Which lines below mention "enum"? Pick each one out.

- Information shown
****************************************
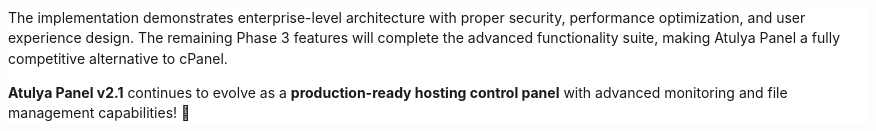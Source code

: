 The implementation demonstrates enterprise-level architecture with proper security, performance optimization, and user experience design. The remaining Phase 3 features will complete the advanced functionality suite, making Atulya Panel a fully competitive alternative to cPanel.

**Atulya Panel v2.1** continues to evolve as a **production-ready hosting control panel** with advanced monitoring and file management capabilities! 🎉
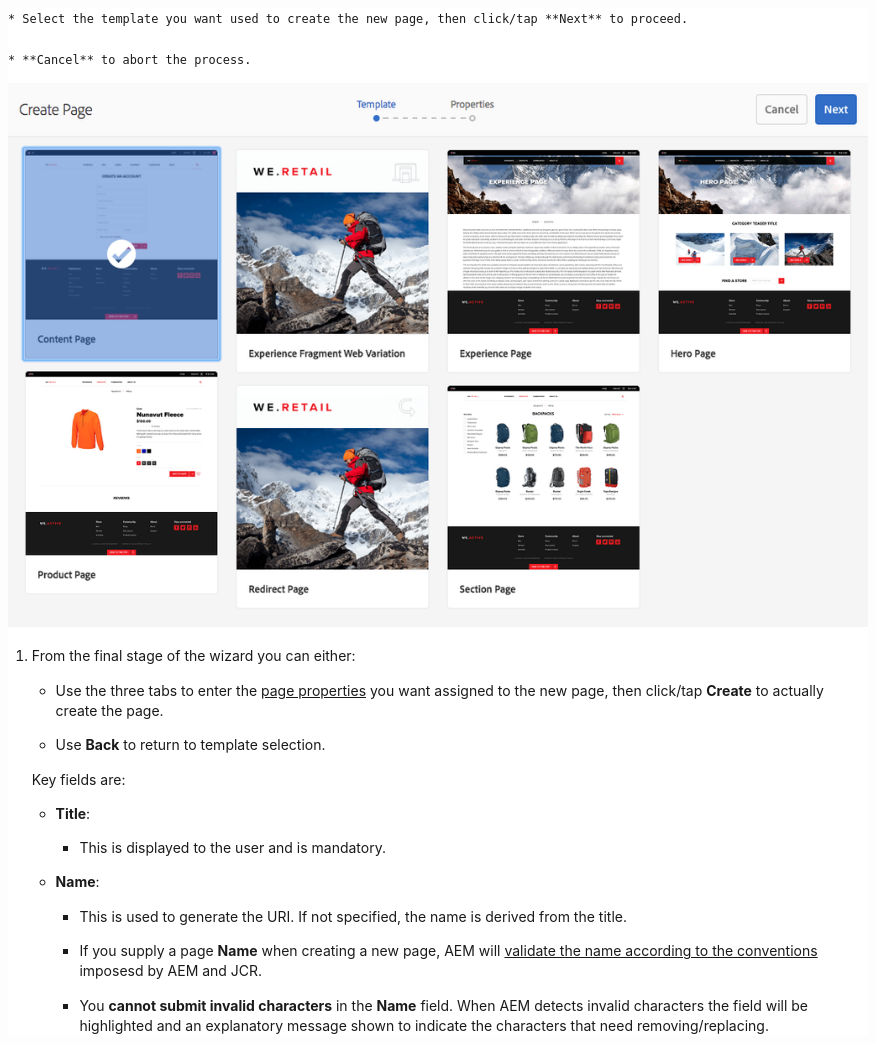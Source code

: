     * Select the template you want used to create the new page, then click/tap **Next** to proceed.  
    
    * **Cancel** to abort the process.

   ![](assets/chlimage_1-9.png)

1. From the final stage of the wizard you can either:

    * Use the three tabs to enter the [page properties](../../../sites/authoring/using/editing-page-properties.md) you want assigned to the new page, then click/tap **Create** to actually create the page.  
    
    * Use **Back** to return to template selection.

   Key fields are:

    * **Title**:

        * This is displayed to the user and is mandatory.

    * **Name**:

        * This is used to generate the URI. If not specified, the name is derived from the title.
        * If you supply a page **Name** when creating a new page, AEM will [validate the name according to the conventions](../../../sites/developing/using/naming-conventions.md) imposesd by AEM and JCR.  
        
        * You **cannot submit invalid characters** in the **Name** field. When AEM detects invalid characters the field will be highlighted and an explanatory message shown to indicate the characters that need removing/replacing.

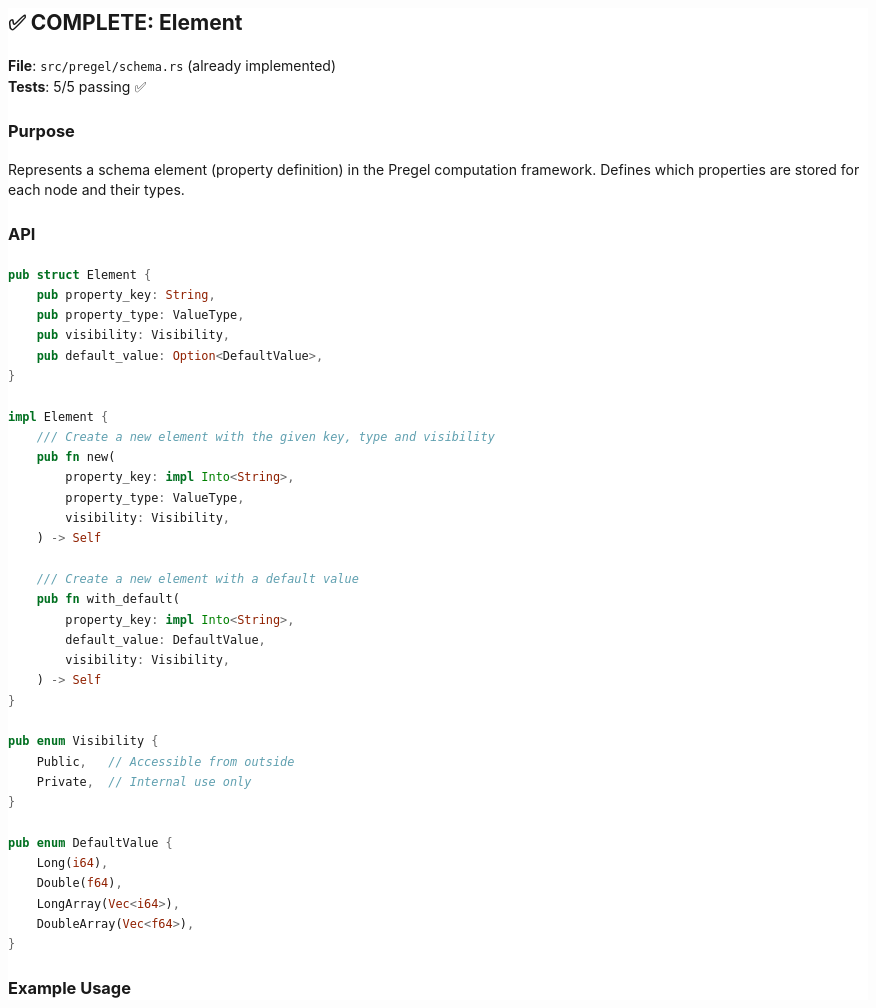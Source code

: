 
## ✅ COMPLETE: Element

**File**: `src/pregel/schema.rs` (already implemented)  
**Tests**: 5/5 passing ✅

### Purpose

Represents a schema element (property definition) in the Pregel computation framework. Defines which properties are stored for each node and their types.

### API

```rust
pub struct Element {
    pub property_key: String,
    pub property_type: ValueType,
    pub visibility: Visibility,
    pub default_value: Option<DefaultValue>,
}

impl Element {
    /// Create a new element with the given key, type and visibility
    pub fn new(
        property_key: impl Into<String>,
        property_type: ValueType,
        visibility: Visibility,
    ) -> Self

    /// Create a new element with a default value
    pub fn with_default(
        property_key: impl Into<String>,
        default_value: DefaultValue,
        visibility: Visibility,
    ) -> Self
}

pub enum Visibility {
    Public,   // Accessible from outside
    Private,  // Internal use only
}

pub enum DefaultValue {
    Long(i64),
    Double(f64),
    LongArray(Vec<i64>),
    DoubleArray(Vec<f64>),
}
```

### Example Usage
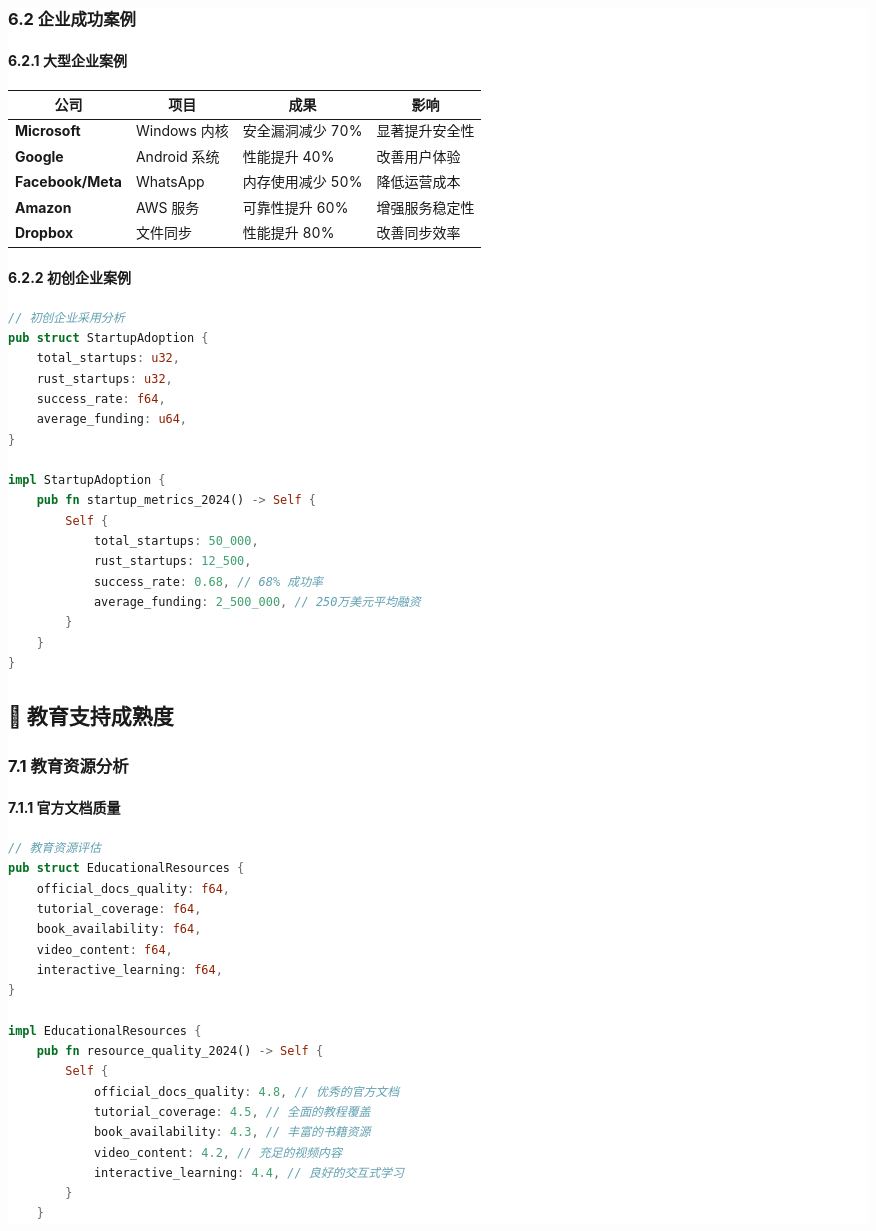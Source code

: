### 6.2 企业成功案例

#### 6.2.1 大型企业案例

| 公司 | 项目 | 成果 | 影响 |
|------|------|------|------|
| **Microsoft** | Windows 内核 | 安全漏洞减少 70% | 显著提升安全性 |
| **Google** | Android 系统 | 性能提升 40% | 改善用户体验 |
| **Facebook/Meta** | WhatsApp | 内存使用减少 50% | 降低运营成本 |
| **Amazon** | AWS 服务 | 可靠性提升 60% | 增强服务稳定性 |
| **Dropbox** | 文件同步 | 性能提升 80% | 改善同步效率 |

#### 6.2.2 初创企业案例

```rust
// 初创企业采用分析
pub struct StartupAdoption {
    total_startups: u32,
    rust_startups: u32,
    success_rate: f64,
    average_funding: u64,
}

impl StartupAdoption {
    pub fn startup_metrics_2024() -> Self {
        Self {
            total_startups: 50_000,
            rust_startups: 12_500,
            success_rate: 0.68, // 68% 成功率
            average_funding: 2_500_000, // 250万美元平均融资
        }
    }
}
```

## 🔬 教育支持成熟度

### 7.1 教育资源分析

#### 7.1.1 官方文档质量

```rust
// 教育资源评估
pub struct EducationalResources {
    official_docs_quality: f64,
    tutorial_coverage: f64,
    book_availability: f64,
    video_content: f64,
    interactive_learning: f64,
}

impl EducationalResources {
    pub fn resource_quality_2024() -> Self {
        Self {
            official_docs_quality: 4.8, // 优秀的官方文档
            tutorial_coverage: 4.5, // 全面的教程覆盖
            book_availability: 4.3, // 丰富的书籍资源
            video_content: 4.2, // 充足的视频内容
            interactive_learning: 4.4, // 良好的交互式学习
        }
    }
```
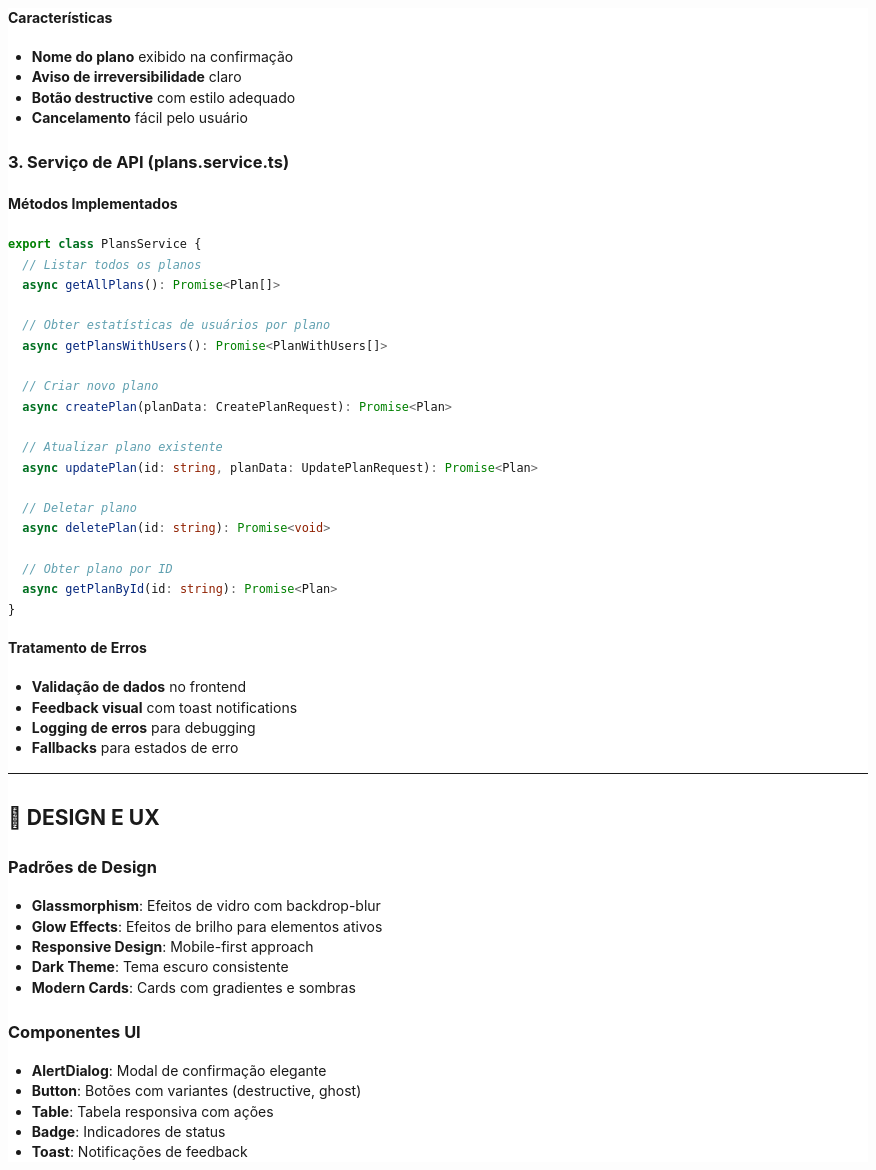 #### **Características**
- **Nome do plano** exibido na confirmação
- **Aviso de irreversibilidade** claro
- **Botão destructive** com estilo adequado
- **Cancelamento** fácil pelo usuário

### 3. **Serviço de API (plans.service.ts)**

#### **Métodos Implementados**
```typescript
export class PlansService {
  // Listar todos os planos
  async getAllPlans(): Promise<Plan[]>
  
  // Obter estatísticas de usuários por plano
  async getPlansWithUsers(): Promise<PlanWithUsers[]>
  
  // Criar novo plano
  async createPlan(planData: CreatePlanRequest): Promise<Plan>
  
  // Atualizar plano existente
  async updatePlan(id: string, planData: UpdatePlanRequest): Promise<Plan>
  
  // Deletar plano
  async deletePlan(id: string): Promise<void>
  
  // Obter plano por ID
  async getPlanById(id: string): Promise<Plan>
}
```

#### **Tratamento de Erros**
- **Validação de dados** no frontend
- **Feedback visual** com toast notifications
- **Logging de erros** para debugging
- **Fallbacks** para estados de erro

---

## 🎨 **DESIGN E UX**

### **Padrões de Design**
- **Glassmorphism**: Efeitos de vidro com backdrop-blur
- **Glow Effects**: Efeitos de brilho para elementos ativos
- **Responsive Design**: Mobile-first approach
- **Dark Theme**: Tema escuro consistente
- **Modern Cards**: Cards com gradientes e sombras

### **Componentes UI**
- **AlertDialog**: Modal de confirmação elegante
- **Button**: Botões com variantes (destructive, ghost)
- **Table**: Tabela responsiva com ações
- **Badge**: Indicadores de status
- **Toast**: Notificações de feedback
****************************************
- Answer for the task
pub enum Visibility {
pub enum DefaultValue {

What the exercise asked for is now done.